## Task directions
Retype the records below exactly as they stand, omitting the pictures.

## Data excerpts
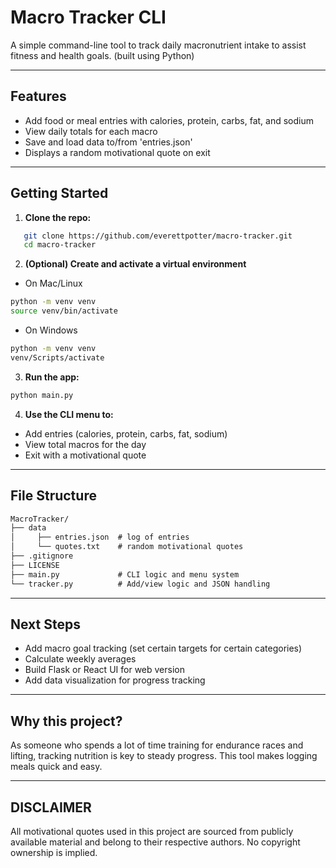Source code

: # Macro Tracker CLI

A simple command-line tool to track daily macronutrient intake to assist fitness and health goals. (built using Python)

---

## Features

- Add food or meal entries with calories, protein, carbs, fat, and sodium
- View daily totals for each macro
- Save and load data to/from 'entries.json'
- Displays a random motivational quote on exit

---

## Getting Started

1. **Clone the repo:**
```bash
   git clone https://github.com/everettpotter/macro-tracker.git
   cd macro-tracker
```
2. **(Optional) Create and activate a virtual environment**
- On Mac/Linux
```bash
python -m venv venv
source venv/bin/activate
```
- On Windows
```bash
python -m venv venv
venv/Scripts/activate
```
3. **Run the app:**
```bash
python main.py
```

4. **Use the CLI menu to:**
- Add entries (calories, protein, carbs, fat, sodium)
- View total macros for the day
- Exit with a motivational quote

---

## File Structure

```markdown
MacroTracker/
├── data                    
│     ├── entries.json  # log of entries
│     └── quotes.txt    # random motivational quotes
├── .gitignore
├── LICENSE
├── main.py             # CLI logic and menu system
└── tracker.py          # Add/view logic and JSON handling
```

---

## Next Steps

- Add macro goal tracking (set certain targets for certain categories)
- Calculate weekly averages
- Build Flask or React UI for web version
- Add data visualization for progress tracking

---

## Why this project?
As someone who spends a lot of time training for endurance races and lifting, tracking nutrition is key to steady progress. This tool makes logging meals quick and easy.

---

## DISCLAIMER
All motivational quotes used in this project are sourced from publicly available material and belong to their respective authors. No copyright ownership is implied.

## Your solution
Source code

: # Macro Tracker CLI

A simple command-line tool to track daily macronutrient intake to assist fitness and health goals. (built using Python)

---

## Features

- Add food or meal entries with calories, protein, carbs, fat, and sodium
- View daily totals for each macro
- Save and load data to/from 'entries.json'
- Displays a random motivational quote on exit

---

## Getting Started

1. **Clone the repo:**
```bash
   git clone https://github.com/everettpotter/macro-tracker.git
   cd macro-tracker
```
2. **(Optional) Create and activate a virtual environment**
- On Mac/Linux
```bash
python -m venv venv
source venv/bin/activate
```
- On Windows
```bash
python -m venv venv
venv/Scripts/activate
```
3. **Run the app:**
```bash
python main.py
```

4. **Use the CLI menu to:**
- Add entries (calories, protein, carbs, fat, sodium)
- View total macros for the day
- Exit with a motivational quote

---

## File Structure

```markdown
MacroTracker/
├── data                    
│     ├── entries.json  # log of entries
│     └── quotes.txt    # random motivational quotes
├── .gitignore
├── LICENSE
├── main.py             # CLI logic and menu system
└── tracker.py          # Add/view logic and JSON handling
```

---

## Next Steps

- Add macro goal tracking (set certain targets for certain categories)
- Calculate weekly averages
- Build Flask or React UI for web version
- Add data visualization for progress tracking

---

## Why this project?
As someone who spends a lot of time training for endurance races and lifting, tracking nutrition is key to steady progress. This tool makes logging meals quick and easy.

---

## DISCLAIMER
All motivational quotes used in this project are sourced from publicly available material and belong to their respective authors. No copyright ownership is implied.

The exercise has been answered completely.